In this bucolic blend, Reis also carries a pair of chopsticks and a small garbage bag as these empty posts are often filled with garbage.
Reis picks out cigarette stubs, chewing gum and Styrofoam cups and cleans the post before layering it with round cardboard cut-outs.
He puts potting soil on the cardboard and then adds the flower seedling. He says he learned this technique of lasagna gardening from his friend, Lisa Savard-Quong.
Thanks to Reis’ efforts that began at the beginning of May, the streets of Bloor, Christie, Harbord and Spadina are now blooming with more than 30 flower seedlings in varieties of marigolds, blue wonder and baby blue eyes.
He plants up to 10 flower seedlings a day and aims to fulfil a target of 60 flowers.
“That will be enough for me to handle for one person,” he said.
The activity doesn’t come without its challenges. The tender buds are vulnerable to environmental damage as well as people.
“I go back every second or third day and make sure there’s enough water,” Reis said. “I noticed that one of the plants on Christie Street that I just put in, which was a really nice marigold, had actually gotten taken out really fast.”
But Reis says he takes it on the chin.
“I figured there [are] so many students and maybe young couples around there. Somebody was trying to impress his girlfriend or boyfriend,” he said.
When this happens, Reis plants seed bombs that he makes himself using 50 per cent cat litter, 50 per cent compost and native plant seeds.
“They provide a clandestine way of growing something without anybody really noticing and bothering it. People leave them alone,” Reis said. “Those are usually resilient, like old wildflowers, which are used to being outside all the time. [They are] non-destructive and also good for pollinating.”
However, what worries Reis is that people might mistake him for a bicycle thief. It’s almost comical when he raises his hands in surrender and says that he waits until people leave with their bikes before he begins gardening.
“I try to be careful with that. I usually wait until they leave. I'm not a bicycle thief. I'm a guerrilla gardener,” he said.
The history of guerilla gardening in Canada dates back two centuries. A McGill University paper titled “A Social History of Urban Agriculture in Montreal” traces the Railway Gardens to 1890. It notes that the two world wars gave rise to vacant lot gardens.
“There is a subculture in Toronto that already exists of guerrilla gardening," Reis said. "If you go along rail paths, people have planted gardens along railroad tracks. There’s a long tradition of taking land and reusing it.

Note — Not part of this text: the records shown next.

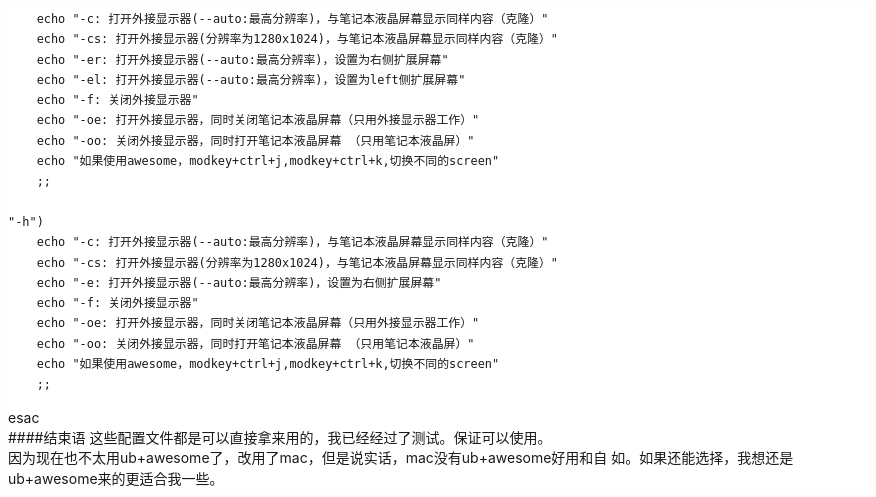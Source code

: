 		echo "-c: 打开外接显示器(--auto:最高分辨率)，与笔记本液晶屏幕显示同样内容（克隆）"
		echo "-cs: 打开外接显示器(分辨率为1280x1024)，与笔记本液晶屏幕显示同样内容（克隆）"
		echo "-er: 打开外接显示器(--auto:最高分辨率)，设置为右侧扩展屏幕"
		echo "-el: 打开外接显示器(--auto:最高分辨率)，设置为left侧扩展屏幕"
		echo "-f: 关闭外接显示器"
		echo "-oe: 打开外接显示器，同时关闭笔记本液晶屏幕（只用外接显示器工作）"
		echo "-oo: 关闭外接显示器，同时打开笔记本液晶屏幕 （只用笔记本液晶屏）"
		echo "如果使用awesome，modkey+ctrl+j,modkey+ctrl+k,切换不同的screen"
		;;

	"-h")
		echo "-c: 打开外接显示器(--auto:最高分辨率)，与笔记本液晶屏幕显示同样内容（克隆）"
		echo "-cs: 打开外接显示器(分辨率为1280x1024)，与笔记本液晶屏幕显示同样内容（克隆）"
		echo "-e: 打开外接显示器(--auto:最高分辨率)，设置为右侧扩展屏幕"
		echo "-f: 关闭外接显示器"
		echo "-oe: 打开外接显示器，同时关闭笔记本液晶屏幕（只用外接显示器工作）"
		echo "-oo: 关闭外接显示器，同时打开笔记本液晶屏幕 （只用笔记本液晶屏）"
		echo "如果使用awesome，modkey+ctrl+j,modkey+ctrl+k,切换不同的screen"
		;;
esac
</code></pre>
</br>
####结束语
这些配置文件都是可以直接拿来用的，我已经经过了测试。保证可以使用。  
因为现在也不太用ub+awesome了，改用了mac，但是说实话，mac没有ub+awesome好用和自
如。如果还能选择，我想还是ub+awesome来的更适合我一些。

"And generally, guerrilla gardening is either for beautifying spaces or using it for crops,” he said.
Reis, who works with the music ensemble Tafelmusik, says this is an exercise in meditation for him.
“It's very meditative for me, especially when you're working with the earth. It provides a lot of balance for me,” he said.
This idea, like with his past public art projects like the Tour de Lego or The Trees Have Spoken, aims to plant a larger, inclusive idea in the community.
“I'm more interested in planting ideas in people’s eyes and heads and beautifying things for the moment,” Reis said.
In the few weeks since he undertook the project, Reis has noticed that even if the flowers are taken out of the bike ring posts, people have stopped using them as garbage bins.
“Nobody’s putting in any debris or trash back in after the soil has been disturbed or when the seedling gets taken out. It’s a good way of cleaning up the space and permanently changing it for something that’s more natural,” he said.